ACTIVITY
Show all lines of the entries in which the word "username" is found.

(Saved data entries)

■ ■ ■

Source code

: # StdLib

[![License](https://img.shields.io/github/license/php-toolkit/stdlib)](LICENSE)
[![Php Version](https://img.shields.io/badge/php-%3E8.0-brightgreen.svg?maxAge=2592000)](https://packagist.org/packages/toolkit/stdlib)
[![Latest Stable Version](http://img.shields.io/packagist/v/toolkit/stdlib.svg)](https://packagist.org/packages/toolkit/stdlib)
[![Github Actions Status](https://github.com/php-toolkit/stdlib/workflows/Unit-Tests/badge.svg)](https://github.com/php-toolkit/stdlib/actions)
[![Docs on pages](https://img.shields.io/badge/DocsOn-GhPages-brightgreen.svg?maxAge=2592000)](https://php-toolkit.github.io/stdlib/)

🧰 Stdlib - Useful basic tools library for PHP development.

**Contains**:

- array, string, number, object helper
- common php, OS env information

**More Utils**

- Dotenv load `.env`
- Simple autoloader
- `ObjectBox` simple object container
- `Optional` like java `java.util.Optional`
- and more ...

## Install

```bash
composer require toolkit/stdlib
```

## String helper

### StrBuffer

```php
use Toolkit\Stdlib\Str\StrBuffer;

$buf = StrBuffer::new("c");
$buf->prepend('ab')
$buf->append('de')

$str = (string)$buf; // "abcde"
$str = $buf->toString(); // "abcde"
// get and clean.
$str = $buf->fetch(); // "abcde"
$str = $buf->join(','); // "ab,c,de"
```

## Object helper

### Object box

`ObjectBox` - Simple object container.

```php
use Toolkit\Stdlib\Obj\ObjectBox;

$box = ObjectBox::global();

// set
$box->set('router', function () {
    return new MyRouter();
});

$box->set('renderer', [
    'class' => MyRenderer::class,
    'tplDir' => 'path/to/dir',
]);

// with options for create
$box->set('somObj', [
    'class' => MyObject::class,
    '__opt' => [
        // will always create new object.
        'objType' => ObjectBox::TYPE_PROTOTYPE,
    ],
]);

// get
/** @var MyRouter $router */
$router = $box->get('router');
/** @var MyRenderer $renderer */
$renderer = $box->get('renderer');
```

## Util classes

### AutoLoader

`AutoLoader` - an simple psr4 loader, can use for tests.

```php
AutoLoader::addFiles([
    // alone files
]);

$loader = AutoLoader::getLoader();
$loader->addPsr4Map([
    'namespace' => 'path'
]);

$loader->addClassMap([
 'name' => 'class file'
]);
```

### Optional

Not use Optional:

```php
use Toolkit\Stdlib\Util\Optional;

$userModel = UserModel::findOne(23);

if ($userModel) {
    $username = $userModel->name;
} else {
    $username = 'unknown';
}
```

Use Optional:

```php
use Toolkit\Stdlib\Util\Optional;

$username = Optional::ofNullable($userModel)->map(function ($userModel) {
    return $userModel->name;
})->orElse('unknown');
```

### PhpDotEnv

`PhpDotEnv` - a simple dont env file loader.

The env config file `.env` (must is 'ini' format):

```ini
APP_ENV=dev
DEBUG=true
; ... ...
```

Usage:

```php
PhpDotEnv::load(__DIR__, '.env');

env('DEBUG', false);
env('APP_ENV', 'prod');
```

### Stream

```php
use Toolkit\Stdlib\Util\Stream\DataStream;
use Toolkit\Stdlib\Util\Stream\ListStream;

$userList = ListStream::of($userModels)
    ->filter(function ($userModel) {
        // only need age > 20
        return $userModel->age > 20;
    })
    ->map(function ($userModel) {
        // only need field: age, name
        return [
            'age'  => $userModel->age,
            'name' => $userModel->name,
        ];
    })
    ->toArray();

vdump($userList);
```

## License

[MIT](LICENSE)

■ ■ ■

RESPONSE BOX
    $username = $userModel->name;
    $username = 'unknown';
$username = Optional::ofNullable($userModel)->map(function ($userModel) {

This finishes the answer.